SAGe: A Lightweight Algorithm-Architecture Co-Design for Mitigating the Data Preparation Bottleneck in Large-Scale Genome Sequence Analysis

Genome sequence analysis, which examines the DNA sequences of organisms, drives advances in many critical medical and biotechnological fields. Given its importance and the exponentially growing volumes of genomic sequence data, there are extensive efforts to accelerate genome sequence analysis. In this work, we demonstrate a major bottleneck that greatly limits and diminishes the benefits of state-of-the-art genome sequence analysis accelerators: the data preparation bottleneck, where genomic sequence data is stored in compressed form and needs to be first decompressed and formatted before an accelerator can operate on it. To mitigate this bottleneck, we propose SAGe, an algorithm-architecture co-design for highly-compressed storage and high-performance access of large-scale genomic sequence data. The key challenge is to improve data preparation performance while maintaining high compression ratios (comparable to genomic-specific compression algorithms) at low hardware cost.
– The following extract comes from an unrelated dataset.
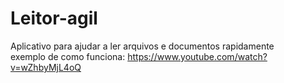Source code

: # Leitor-agil
Aplicativo para ajudar a ler arquivos e documentos rapidamente<br>
exemplo de como funciona: https://www.youtube.com/watch?v=wZhbyMjL4oQ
We address this challenge by leveraging key properties of genomic datasets to co-design (i) a lossless (de)compression algorithm, (ii) hardware that decompresses data with lightweight operations and efficient streaming accesses, (iii) storage data layout, and (iv) interface commands to access data. SAGe is highly versatile, as it supports datasets from different sequencing technologies and species. Due to its lightweight design, SAGe can be seamlessly integrated with a broad range of hardware accelerators for genome sequence analysis to mitigate their data preparation bottlenecks. Our results demonstrate that SAGe improves the average end-to-end performance and energy efficiency of two state-of-the-art genome sequence analysis accelerators by 3.0x-32.1x and 13.0x-34.0x, respectively, compared to when the accelerators rely on state-of-the-art software and hardware decompression tools.